Task goal:
Could you find every line in the entries below that holds the word "Flexible" and copy it?

Dataset:
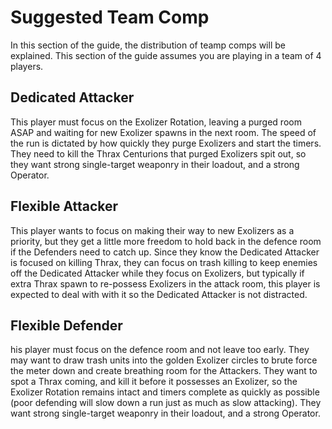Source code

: # Suggested Team Comp

In this section of the guide, the distribution of teamp comps will be explained. This section of the guide assumes you are playing in a team of 4 players.

## **Dedicated Attacker**

This player must focus on the Exolizer Rotation, leaving a purged room ASAP and waiting for new Exolizer spawns in the next room. The speed of the run is dictated by how quickly they purge Exolizers and start the timers. They need to kill the Thrax Centurions that purged Exolizers spit out, so they want strong single-target weaponry in their loadout, and a strong Operator.

## **Flexible Attacker**

This player wants to focus on making their way to new Exolizers as a priority, but they get a little more freedom to hold back in the defence room if the Defenders need to catch up. Since they know the Dedicated Attacker is focused on killing Thrax, they can focus on trash killing to keep enemies off the Dedicated Attacker while they focus on Exolizers, but typically if extra Thrax spawn to re-possess Exolizers in the attack room, this player is expected to deal with with it so the Dedicated Attacker is not distracted.

## **Flexible Defender**

his player must focus on the defence room and not leave too early. They may want to draw trash units into the golden Exolizer circles to brute force the meter down and create breathing room for the Attackers. They want to spot a Thrax coming, and kill it before it possesses an Exolizer, so the Exolizer Rotation remains intact and timers complete as quickly as possible (poor defending will slow down a run just as much as slow attacking). They want strong single-target weaponry in their loadout, and a strong Operator.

Task output:
## **Flexible Attacker**
## **Flexible Defender**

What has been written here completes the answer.